Variables A B: Type.
Variables (f: A -> B) (fInv: B -> A).
Hypothesis lcancel: forall x, fInv (f x) = x.

Definition Img: Type :=
  Ssig (fun y:B => Squash (exists x, f x = y)).

Definition f' (x: A): Img :=
  Sexists _ (f x) (squash (ex_intro _ _ eq_refl)).

 Definition fInv' (y: Img): A := fInv (Spr1 y).

Property rcancel: forall y:Img, f' (fInv' y) = y.
Proof.
  intros [y sH]. (* sH: Squash (exists x, f x = y) *)
  apply Spr1_inj. now_show (f (fInv y) = y).
  enough (exists x, f x = y).
  { destruct H; rewrite <- H, -> lcancel; reflexivity. }

…and here I’m stuck.
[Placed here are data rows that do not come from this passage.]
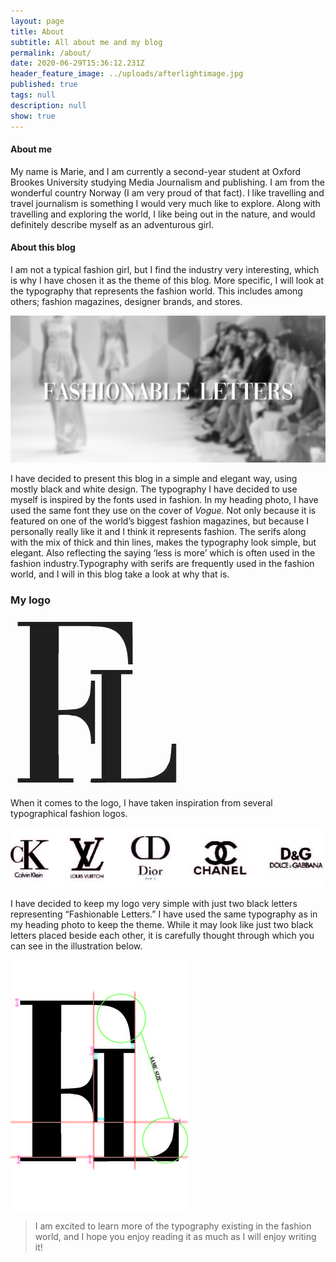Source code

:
 ```yaml
---
layout: page
title: About
subtitle: All about me and my blog
permalink: /about/
date: 2020-06-29T15:36:12.231Z
header_feature_image: ../uploads/afterlightimage.jpg
published: true
tags: null
description: null
show: true
---
```

#### **About me**

My name is Marie, and I am currently a second-year student at Oxford Brookes University studying Media Journalism and publishing. I am from the wonderful country Norway (I am very proud of that fact). I like travelling and travel journalism is something I would very much like to explore. Along with travelling and exploring the world, I like being out in the nature, and would definitely describe myself as an adventurous girl.

#### **About this blog**

I am not a typical fashion girl, but I find the industry very interesting, which is why I have chosen it as the theme of this blog. More specific, I will look at the typography that represents the fashion world. This includes among others; fashion magazines, designer brands, and stores.

![](../uploads/yes.jpg)

I have decided to present this blog in a simple and elegant way, using mostly black and white design. The typography I have decided to use myself is inspired by the fonts used in fashion. In my heading photo, I have used the same font they use on the cover of *Vogue.* Not only because it is featured on one of the world’s biggest fashion magazines, but because I personally really like it and I think it represents fashion. The serifs along with the mix of thick and thin lines, makes the typography look simple, but elegant. Also reflecting the saying ‘less is more’ which is often used in the fashion industry.Typography with serifs are frequently used in the fashion world, and I will in this blog take a look at why that is.

### My logo

![](../uploads/fashionable-letters-logo.jpg)

When it comes to the logo, I have taken inspiration from several typographical fashion logos.

![](../uploads/logossss.jpg)

I have decided to keep my logo very simple with just two black letters representing “Fashionable Letters.” I have used the same typography as in my heading photo to keep the theme. While it may look like just two black letters placed beside each other, it is carefully thought through which you can see in the illustration below.

![](../uploads/logofl.jpg)

> I am excited to learn more of the typography existing in the fashion world, and I hope you enjoy reading it as much as I will enjoy writing it!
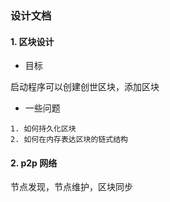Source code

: 
### 设计文档

#### 1. 区块设计

- 目标

启动程序可以创建创世区块，添加区块

- 一些问题

```
1. 如何持久化区块
2. 如何在内存表达区块的链式结构
```
#### 2. p2p 网络

节点发现，节点维护，区块同步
I can’t destruct sH to get the proposition I need, because "Case analysis on sort Prop is not allowed for inductive definition Squash." And without that proposition there is no way to complete the proof.
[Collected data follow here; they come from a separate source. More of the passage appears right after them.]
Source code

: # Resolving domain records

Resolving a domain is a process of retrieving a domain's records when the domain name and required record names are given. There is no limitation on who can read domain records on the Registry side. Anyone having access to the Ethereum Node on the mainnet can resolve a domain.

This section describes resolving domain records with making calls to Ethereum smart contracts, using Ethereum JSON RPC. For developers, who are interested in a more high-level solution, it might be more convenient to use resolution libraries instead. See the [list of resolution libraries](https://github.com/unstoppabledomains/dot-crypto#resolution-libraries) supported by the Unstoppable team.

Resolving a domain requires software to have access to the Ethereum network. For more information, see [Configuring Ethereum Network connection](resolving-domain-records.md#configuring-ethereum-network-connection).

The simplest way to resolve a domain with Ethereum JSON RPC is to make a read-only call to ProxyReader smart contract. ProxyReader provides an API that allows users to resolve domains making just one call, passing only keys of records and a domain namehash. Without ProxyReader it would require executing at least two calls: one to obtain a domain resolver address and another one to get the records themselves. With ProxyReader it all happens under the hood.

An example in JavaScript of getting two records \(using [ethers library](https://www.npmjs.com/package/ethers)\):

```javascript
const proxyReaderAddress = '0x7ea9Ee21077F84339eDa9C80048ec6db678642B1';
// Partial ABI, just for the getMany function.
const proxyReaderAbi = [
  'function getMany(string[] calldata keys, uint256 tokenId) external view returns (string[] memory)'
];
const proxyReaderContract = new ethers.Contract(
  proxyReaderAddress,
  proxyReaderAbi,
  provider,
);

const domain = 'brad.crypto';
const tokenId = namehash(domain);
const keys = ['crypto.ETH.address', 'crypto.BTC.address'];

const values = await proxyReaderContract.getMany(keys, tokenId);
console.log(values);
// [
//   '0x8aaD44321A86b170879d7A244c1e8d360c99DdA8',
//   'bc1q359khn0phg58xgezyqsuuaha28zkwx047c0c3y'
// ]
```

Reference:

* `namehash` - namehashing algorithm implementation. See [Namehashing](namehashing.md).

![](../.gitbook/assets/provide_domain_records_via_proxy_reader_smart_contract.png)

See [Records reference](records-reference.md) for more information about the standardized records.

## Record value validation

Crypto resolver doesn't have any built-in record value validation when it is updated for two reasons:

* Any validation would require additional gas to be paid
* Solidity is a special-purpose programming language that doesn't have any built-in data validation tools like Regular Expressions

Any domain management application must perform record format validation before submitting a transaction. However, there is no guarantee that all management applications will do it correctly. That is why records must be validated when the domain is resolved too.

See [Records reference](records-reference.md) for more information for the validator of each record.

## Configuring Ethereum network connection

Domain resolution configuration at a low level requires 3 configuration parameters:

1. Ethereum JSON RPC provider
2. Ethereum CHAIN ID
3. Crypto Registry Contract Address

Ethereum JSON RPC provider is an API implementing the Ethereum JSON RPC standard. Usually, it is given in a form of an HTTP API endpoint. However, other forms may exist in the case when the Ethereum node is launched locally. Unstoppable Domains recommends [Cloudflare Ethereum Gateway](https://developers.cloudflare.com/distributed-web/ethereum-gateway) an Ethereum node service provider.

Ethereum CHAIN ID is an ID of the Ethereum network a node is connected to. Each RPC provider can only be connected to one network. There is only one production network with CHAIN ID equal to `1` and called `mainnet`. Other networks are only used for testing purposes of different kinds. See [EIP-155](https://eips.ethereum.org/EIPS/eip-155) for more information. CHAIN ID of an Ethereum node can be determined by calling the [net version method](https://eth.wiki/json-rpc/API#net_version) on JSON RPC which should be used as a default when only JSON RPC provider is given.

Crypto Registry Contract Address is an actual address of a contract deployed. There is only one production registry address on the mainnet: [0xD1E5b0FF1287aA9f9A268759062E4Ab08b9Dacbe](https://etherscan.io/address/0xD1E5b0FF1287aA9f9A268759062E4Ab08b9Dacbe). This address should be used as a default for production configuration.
Based on this, I don’t understand how I am supposed to do anything at all with a value of type Squash P except admire it and then throw it away. I suppose if I just wanted a computation to require that some value satisfy a predicate while never actually needing to use that fact, I could accept a Squash (P x) for that purpose, but that’s about it. Is this analysis correct, or am I missing something?
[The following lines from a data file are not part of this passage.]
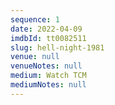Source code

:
 ```yaml
---
sequence: 1
date: 2022-04-09
imdbId: tt0082511
slug: hell-night-1981
venue: null
venueNotes: null
medium: Watch TCM
mediumNotes: null
---
```


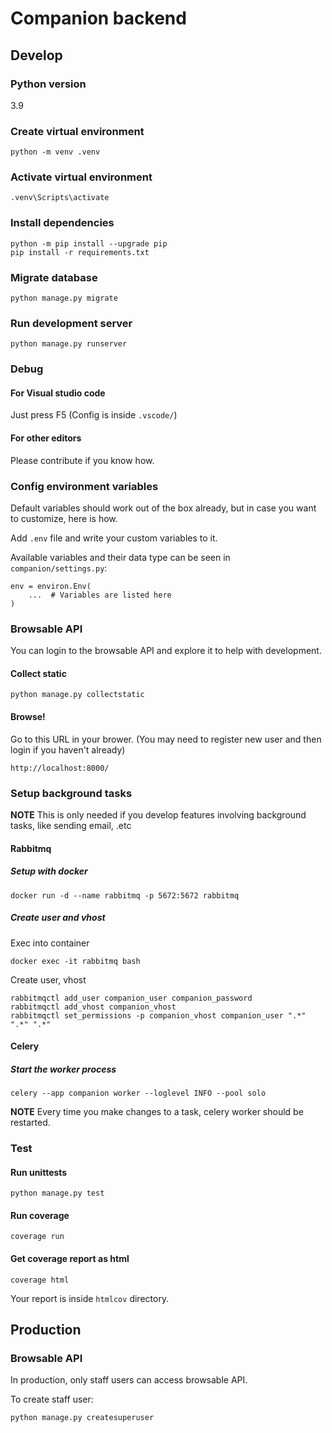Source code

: # Companion backend

## Develop

### Python version
3.9

### Create virtual environment
```
python -m venv .venv
```

### Activate virtual environment
```
.venv\Scripts\activate
```

### Install dependencies
```
python -m pip install --upgrade pip
pip install -r requirements.txt
```

### Migrate database
```
python manage.py migrate
```

### Run development server
```
python manage.py runserver
```

### Debug
#### For Visual studio code
Just press F5 (Config is inside `.vscode/`)

#### For other editors
Please contribute if you know how.

### Config environment variables
Default variables should work out of the box already, but in case you want to customize, here is how.

Add `.env` file and write your custom variables to it.

Available variables and their data type can be seen in `companion/settings.py`:
```
env = environ.Env(
    ...  # Variables are listed here
)
```

### Browsable API
You can login to the browsable API and explore it to help with development.
#### Collect static
```
python manage.py collectstatic
```

#### Browse!
Go to this URL in your brower. (You may need to register new user and then login if you haven't already)
```
http://localhost:8000/
```

### Setup background tasks
**NOTE** This is only needed if you develop features involving background tasks, like sending email, .etc

#### Rabbitmq
##### Setup with docker
```
docker run -d --name rabbitmq -p 5672:5672 rabbitmq
```

##### Create user and vhost
Exec into container
```
docker exec -it rabbitmq bash
```

Create user, vhost
```
rabbitmqctl add_user companion_user companion_password
rabbitmqctl add_vhost companion_vhost
rabbitmqctl set_permissions -p companion_vhost companion_user ".*" ".*" ".*"
```

#### Celery
##### Start the worker process
```
celery --app companion worker --loglevel INFO --pool solo
```

**NOTE** Every time you make changes to a task, celery worker should be restarted.

### Test
#### Run unittests
```
python manage.py test
```

#### Run coverage
```
coverage run
```

#### Get coverage report as html
```
coverage html
```
Your report is inside `htmlcov` directory.

## Production

### Browsable API
In production, only staff users can access browsable API.

To create staff user:
```
python manage.py createsuperuser
```

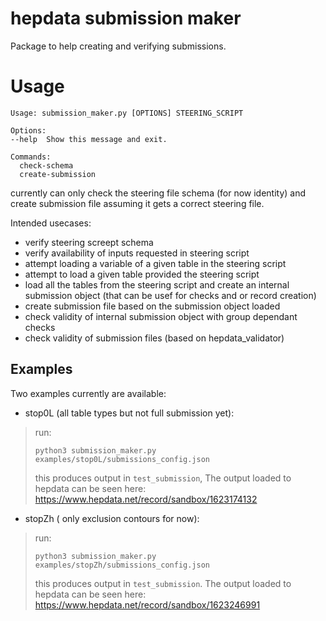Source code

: # hepdata submission maker

Package to help creating and verifying submissions.

# Usage

```
Usage: submission_maker.py [OPTIONS] STEERING_SCRIPT

Options:
--help  Show this message and exit.

Commands:
  check-schema
  create-submission
```

currently can only check the steering file schema (for now identity) and  create submission file assuming it gets a correct steering file. 

Intended usecases:

* verify steering screept schema
* verify availability of inputs requested in steering script
* attempt loading a variable of a given table in the steering script 
* attempt to load a given table provided the steering script
* load all the tables from the steering script and create an internal submission object (that can be usef for checks and or record creation)
* create submission file based on the submission object loaded
* check validity of internal submission object with group dependant checks
* check validity of submission files (based on hepdata_validator) 

## Examples

Two examples currently are available:
* stop0L (all table types but not full submission yet):
> run:
> ```
> python3 submission_maker.py examples/stop0L/submissions_config.json
> ```
> this produces output in `test_submission`,
> The output loaded to hepdata can be seen here: https://www.hepdata.net/record/sandbox/1623174132

* stopZh ( only exclusion contours for now):
> run:
> ```
> python3 submission_maker.py examples/stopZh/submissions_config.json
> ```
> this produces output in `test_submission`.
> The output loaded to hepdata can be seen here:
> https://www.hepdata.net/record/sandbox/1623246991

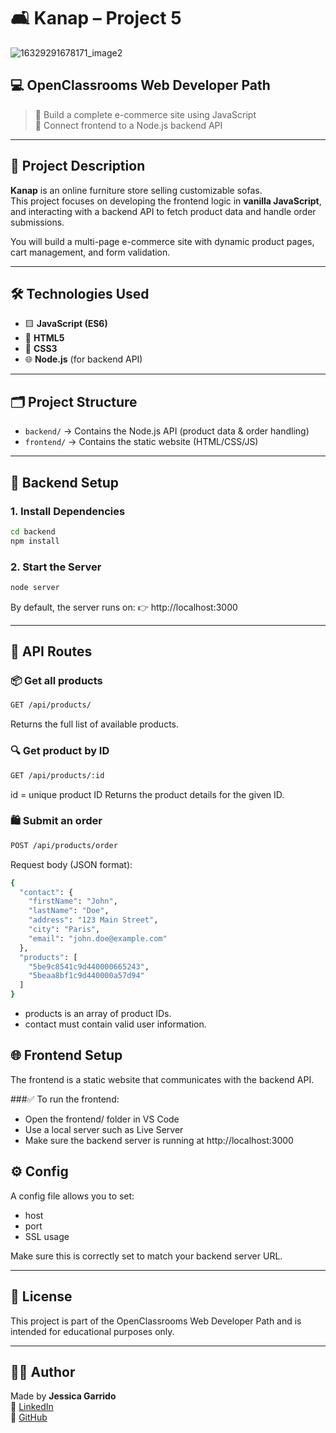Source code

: # 🛋️ Kanap – Project 5 
![16329291678171_image2](https://github.com/user-attachments/assets/09cec739-8217-4404-8ebc-f00d70244902)

## 💻 OpenClassrooms Web Developer Path

> 🛒 Build a complete e-commerce site using JavaScript  
> 🔌 Connect frontend to a Node.js backend API

---

## 📖 Project Description

**Kanap** is an online furniture store selling customizable sofas.  
This project focuses on developing the frontend logic in **vanilla JavaScript**, and interacting with a backend API to fetch product data and handle order submissions.

You will build a multi-page e-commerce site with dynamic product pages, cart management, and form validation.

---

## 🛠️ Technologies Used

- 🟨 **JavaScript (ES6)**  
- 🧱 **HTML5**  
- 🎨 **CSS3**  
- 🌐 **Node.js** (for backend API)

---

## 🗂️ Project Structure

- `backend/` → Contains the Node.js API (product data & order handling)  
- `frontend/` → Contains the static website (HTML/CSS/JS)

---

## 🚀 Backend Setup

### 1. Install Dependencies


```bash
cd backend
npm install
```

### 2. Start the Server


```bash
node server
```

By default, the server runs on:
👉 http://localhost:3000

---

## 🔁 API Routes

### 📦 Get all products

```bash
GET /api/products/
```
Returns the full list of available products.

### 🔍 Get product by ID

```bash
GET /api/products/:id
```
id = unique product ID
Returns the product details for the given ID.

### 🛍️ Submit an order

```bash
POST /api/products/order
```
Request body (JSON format):

```bash
{
  "contact": {
    "firstName": "John",
    "lastName": "Doe",
    "address": "123 Main Street",
    "city": "Paris",
    "email": "john.doe@example.com"
  },
  "products": [
    "5be9c8541c9d440000665243",
    "5beaa8bf1c9d440000a57d94"
  ]
}
```
- products is an array of product IDs.
- contact must contain valid user information.

## 🌐 Frontend Setup
The frontend is a static website that communicates with the backend API.

###✅ To run the frontend:

- Open the frontend/ folder in VS Code
- Use a local server such as Live Server
- Make sure the backend server is running at http://localhost:3000

## ⚙️ Config

A config file allows you to set:

- host
- port
- SSL usage

Make sure this is correctly set to match your backend server URL.

---

## 📄 License
This project is part of the OpenClassrooms Web Developer Path and is intended for educational purposes only.

---
## 👨‍💻 Author

Made by **Jessica Garrido**  
🔗 [LinkedIn](https://www.linkedin.com/in/jessica-garrido/)  
🐙 [GitHub](https://github.com/jessicagarrido)
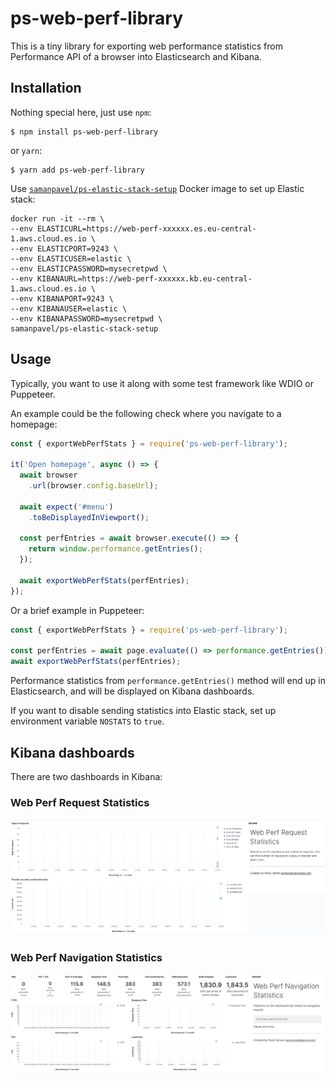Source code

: # ps-web-perf-library

This is a tiny library for exporting web performance statistics from Performance API of a browser into Elasticsearch and Kibana.

## Installation

Nothing special here, just use `npm`:

```
$ npm install ps-web-perf-library
```

or `yarn`:

```
$ yarn add ps-web-perf-library
```

Use [`samanpavel/ps-elastic-stack-setup`](https://hub.docker.com/r/samanpavel/ps-elastic-stack-setup) Docker image to set up Elastic stack:

```
docker run -it --rm \
--env ELASTICURL=https://web-perf-xxxxxx.es.eu-central-1.aws.cloud.es.io \
--env ELASTICPORT=9243 \
--env ELASTICUSER=elastic \
--env ELASTICPASSWORD=mysecretpwd \
--env KIBANAURL=https://web-perf-xxxxxx.kb.eu-central-1.aws.cloud.es.io \
--env KIBANAPORT=9243 \
--env KIBANAUSER=elastic \
--env KIBANAPASSWORD=mysecretpwd \
samanpavel/ps-elastic-stack-setup
```

## Usage

Typically, you want to use it along with some test framework like WDIO or Puppeteer.

An example could be the following check where you navigate to a homepage:

```javascript
const { exportWebPerfStats } = require('ps-web-perf-library');

it('Open homepage', async () => {
  await browser
    .url(browser.config.baseUrl);

  await expect('#menu')
    .toBeDisplayedInViewport();

  const perfEntries = await browser.execute(() => {
    return window.performance.getEntries();
  });

  await exportWebPerfStats(perfEntries);
});
```

Or a brief example in Puppeteer:

```javascript
const { exportWebPerfStats } = require('ps-web-perf-library');

const perfEntries = await page.evaluate(() => performance.getEntries());
await exportWebPerfStats(perfEntries);
```

Performance statistics from `performance.getEntries()` method will end up in Elasticsearch, and will be displayed on Kibana dashboards.

If you want to disable sending statistics into Elastic stack, set up environment variable `NOSTATS` to `true`.

## Kibana dashboards

There are two dashboards in Kibana:

### Web Perf Request Statistics

![image](./static/kibana-requests-dashboard.png)

### Web Perf Navigation Statistics

![image](./static/kibana-navigation-dashboard.png)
Indeed you can prove forall y, Squash (f' (fInv' y) = y) but not the unsquashed equality.

Based on this, I don’t understand how I am supposed to do anything at all with a value of type Squash P except admire it and then throw it away.

You can also prove forall P, (~ ~ P -> P) -> Squash P -> P, decidable properties satisfy the condition so if you add an hypothesis that B has decidable equality then you can prove the unsquashed goal.
Notably False is decidable so Squash False -> False. So for instance you can define a Vector head function of type forall A n, Squash (exists k, n = S k) -> Vector.t A n -> A using the hypothesis only in the nil branch where it is absurd.

Alternatively you can use SProp (proof irrelevant propositions) — Coq 8.17+alpha documentation to declare an equality type in SProp and prove it equivalent to the usual equality, this also lets you prove the unsquashed goal. However note SProp (proof irrelevant propositions) — Coq 8.17+alpha documentation

Oh, that makes more sense. So once I move information into SProp it has to stay there (barring decidability), but I can continue to use it in defining other SProps. Meaning I can prove as an SProp that A and Img f are equipotent, but the witness of that proposition can never be used for anything except as a lemma for proving further results inside SProp. Which is fine, as long as my end goal is just to satisfy myself and/or others that those results are true.

That actually gives me a much better idea of what SProp is good for! Thanks!